The European Union's (EU) new Age Verification app, touted as a safeguard for children online, has already been compromised, raising serious concerns about its effectiveness and the potential risks it poses. This app, launched by EU chief Ursula von der Leyen, aims to standardize age checks across online services, mirroring the success of its Covid-era vaccine verification tool. However, security researcher Paul Moore has exposed critical vulnerabilities, highlighting why this app is fundamentally flawed and may not be the panacea it's intended to be.
The Flaws in the System
Moore's analysis reveals a critical oversight in the app's design. He points out that the app fails to protect against relay attacks, where an attacker can manipulate the verification process by using a remote Android device to return a valid attestation. This means that the app, which is supposed to verify the age of a specific user, can be easily bypassed, effectively replacing 'I am over 18' with 'someone is over 18'. This is a significant issue, as it undermines the very purpose of the app and leaves a gaping hole in its security.
The Misalignment of Interests
One of the most concerning aspects of the app's design is the misalignment between the system's interests and the user's interests.
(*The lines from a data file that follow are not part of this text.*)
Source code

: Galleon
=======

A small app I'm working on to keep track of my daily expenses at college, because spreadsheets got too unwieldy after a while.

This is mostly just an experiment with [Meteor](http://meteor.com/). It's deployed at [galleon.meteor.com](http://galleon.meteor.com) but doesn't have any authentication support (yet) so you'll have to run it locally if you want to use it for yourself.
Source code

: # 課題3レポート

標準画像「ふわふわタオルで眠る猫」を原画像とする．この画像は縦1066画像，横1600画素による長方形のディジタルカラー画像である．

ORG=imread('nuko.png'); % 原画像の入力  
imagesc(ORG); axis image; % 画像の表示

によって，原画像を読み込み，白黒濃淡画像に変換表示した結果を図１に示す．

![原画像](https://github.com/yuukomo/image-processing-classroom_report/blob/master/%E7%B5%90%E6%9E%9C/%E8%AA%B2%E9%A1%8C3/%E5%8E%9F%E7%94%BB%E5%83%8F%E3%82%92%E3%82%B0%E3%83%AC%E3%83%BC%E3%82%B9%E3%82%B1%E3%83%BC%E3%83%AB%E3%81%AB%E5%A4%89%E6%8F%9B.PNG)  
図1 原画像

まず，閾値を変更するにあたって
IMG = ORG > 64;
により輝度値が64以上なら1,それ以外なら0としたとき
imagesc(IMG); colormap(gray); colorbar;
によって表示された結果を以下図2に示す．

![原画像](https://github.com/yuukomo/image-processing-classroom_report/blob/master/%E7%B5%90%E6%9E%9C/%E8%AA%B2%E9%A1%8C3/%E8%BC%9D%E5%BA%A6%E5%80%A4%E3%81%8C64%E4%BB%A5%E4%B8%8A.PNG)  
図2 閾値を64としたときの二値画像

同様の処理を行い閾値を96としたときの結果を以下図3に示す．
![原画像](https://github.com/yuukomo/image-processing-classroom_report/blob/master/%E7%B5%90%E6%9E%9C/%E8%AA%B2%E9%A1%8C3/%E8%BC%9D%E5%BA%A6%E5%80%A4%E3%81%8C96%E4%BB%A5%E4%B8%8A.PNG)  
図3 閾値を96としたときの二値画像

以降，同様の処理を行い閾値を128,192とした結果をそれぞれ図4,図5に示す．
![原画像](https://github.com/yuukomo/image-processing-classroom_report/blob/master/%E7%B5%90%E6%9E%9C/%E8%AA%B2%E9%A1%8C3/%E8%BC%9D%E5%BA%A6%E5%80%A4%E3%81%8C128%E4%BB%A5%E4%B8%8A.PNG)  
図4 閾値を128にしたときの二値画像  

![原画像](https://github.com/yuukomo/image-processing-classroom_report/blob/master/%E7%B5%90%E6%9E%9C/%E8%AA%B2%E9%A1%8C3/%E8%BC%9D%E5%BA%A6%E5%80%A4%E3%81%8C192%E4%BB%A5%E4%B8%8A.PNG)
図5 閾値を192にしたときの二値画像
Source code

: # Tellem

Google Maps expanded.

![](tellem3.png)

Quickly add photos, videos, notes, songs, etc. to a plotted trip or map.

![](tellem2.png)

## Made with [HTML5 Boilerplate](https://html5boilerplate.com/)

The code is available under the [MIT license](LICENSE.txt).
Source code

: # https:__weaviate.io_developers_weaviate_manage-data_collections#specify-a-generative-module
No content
In virtually every other scenario, the user and the system are aligned in protecting the user's biometric data. However, in the case of age verification, most users do not want to present their ID simply to access a website. This means that the architecture, which assumes the user is the protected party, is flawed. The user can easily bypass the system, and the architecture doesn't consider this possibility.
The Importance of Physical Access
Those who argue that the app requires physical access to the device and root access are missing the point. The disclosures demonstrate that the user, not the system, is the threat actor. The app's design doesn't account for the fact that the user can root their device and create a chrome extension to bypass the system. This is particularly concerning, as it's precisely those under 18 who are motivated to bypass the verification process.
The Broader Implications
The implications of these flaws are far-reaching. If the app is exploited, will company directors and staff face fines, legal action, or imprisonment for not protecting children? The app's design, which fails to protect against relay attacks and misaligns the interests of the user and the system, raises serious questions about its effectiveness and the potential risks it poses. The app, which was supposed to be a safeguard for children, may actually be doing more harm than good.
The Way Forward
The EU must address these critical flaws in the app's design. It's essential to re-evaluate the threat model and consider the user as a potential threat actor. The app's architecture needs to be revised to account for the possibility of relay attacks and the user's ability to bypass the system. Only then can the app live up to its promise of keeping children safe online.